**Excerpted data:**
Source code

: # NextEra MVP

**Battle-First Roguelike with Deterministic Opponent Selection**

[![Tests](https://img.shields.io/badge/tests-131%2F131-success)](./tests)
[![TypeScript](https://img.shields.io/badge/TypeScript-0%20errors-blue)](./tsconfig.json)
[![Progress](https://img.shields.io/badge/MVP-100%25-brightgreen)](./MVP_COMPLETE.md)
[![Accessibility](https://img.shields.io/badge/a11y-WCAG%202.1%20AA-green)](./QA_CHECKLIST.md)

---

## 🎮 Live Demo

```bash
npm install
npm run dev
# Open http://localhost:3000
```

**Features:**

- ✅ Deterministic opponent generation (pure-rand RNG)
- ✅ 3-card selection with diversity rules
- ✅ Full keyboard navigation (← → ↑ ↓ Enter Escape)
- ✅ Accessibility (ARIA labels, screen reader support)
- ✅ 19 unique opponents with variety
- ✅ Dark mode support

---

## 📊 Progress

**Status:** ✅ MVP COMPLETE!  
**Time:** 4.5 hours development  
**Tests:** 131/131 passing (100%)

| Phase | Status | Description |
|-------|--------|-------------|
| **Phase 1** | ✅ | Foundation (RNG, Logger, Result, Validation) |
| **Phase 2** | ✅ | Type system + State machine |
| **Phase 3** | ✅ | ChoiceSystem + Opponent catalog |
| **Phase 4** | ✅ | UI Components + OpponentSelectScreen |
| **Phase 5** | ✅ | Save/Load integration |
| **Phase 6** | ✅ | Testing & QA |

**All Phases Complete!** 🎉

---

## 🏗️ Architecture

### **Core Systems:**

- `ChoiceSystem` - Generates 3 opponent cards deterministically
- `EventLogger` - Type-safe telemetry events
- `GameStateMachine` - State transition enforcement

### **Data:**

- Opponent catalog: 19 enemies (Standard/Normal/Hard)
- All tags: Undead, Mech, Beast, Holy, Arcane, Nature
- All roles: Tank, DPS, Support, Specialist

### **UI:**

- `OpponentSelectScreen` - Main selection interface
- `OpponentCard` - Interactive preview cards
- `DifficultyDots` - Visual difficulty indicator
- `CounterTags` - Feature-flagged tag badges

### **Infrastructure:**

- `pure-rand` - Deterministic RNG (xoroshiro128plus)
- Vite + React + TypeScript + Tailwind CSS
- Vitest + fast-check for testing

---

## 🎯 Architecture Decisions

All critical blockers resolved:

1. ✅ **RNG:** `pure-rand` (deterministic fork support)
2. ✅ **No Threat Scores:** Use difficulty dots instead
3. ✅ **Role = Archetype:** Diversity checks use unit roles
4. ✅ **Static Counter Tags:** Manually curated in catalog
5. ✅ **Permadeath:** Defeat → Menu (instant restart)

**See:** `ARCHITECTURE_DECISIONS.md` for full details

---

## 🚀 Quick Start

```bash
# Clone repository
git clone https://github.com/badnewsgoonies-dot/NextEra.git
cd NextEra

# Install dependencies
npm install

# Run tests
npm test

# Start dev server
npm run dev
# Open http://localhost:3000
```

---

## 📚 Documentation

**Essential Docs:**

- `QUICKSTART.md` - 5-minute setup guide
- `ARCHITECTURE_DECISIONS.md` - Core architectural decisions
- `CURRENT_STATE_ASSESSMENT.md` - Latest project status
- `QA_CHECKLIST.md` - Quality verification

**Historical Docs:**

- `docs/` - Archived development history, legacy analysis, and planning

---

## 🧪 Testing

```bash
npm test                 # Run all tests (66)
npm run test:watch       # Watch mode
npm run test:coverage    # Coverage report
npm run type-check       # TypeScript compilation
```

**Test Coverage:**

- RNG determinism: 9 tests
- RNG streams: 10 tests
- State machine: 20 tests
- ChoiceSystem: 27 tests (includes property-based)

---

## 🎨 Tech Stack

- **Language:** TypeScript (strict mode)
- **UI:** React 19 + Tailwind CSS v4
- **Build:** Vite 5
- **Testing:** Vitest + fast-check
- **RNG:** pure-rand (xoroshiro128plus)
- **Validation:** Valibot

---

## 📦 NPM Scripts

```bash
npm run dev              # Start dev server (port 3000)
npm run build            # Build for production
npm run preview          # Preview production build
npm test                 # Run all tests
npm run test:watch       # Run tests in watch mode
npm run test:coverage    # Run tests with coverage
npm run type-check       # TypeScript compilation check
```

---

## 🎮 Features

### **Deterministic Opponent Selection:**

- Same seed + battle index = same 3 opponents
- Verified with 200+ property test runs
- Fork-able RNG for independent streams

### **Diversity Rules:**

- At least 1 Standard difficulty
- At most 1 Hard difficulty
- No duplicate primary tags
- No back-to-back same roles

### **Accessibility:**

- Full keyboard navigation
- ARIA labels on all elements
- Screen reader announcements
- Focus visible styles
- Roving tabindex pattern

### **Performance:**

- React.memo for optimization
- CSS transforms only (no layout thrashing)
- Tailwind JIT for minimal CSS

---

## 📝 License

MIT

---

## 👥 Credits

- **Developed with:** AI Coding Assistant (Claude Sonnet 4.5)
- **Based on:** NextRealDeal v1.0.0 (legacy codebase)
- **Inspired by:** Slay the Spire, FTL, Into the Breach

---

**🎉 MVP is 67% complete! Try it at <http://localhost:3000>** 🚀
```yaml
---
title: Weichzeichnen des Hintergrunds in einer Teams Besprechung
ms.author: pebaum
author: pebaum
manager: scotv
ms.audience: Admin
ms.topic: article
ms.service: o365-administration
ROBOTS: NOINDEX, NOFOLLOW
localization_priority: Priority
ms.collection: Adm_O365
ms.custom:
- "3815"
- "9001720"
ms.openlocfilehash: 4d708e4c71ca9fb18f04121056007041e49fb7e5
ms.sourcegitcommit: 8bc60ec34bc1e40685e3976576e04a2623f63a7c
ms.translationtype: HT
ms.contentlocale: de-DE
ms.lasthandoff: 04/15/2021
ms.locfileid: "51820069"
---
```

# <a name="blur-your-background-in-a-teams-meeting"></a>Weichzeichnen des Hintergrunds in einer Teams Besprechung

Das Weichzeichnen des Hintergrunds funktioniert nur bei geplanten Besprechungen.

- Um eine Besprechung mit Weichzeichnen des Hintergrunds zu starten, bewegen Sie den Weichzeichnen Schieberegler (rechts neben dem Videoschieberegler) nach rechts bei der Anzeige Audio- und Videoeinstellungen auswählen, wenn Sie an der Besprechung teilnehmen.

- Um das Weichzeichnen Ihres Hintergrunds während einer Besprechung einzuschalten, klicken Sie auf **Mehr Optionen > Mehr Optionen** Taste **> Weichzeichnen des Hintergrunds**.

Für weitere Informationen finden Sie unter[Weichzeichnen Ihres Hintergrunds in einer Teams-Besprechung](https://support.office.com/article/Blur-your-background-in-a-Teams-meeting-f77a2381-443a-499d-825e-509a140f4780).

**Work instruction:**
Scan the entries for lines holding the string "OpponentSelectScreen", then copy every one of them.

**Task response:**
| **Phase 4** | ✅ | UI Components + OpponentSelectScreen |
- `OpponentSelectScreen` - Main selection interface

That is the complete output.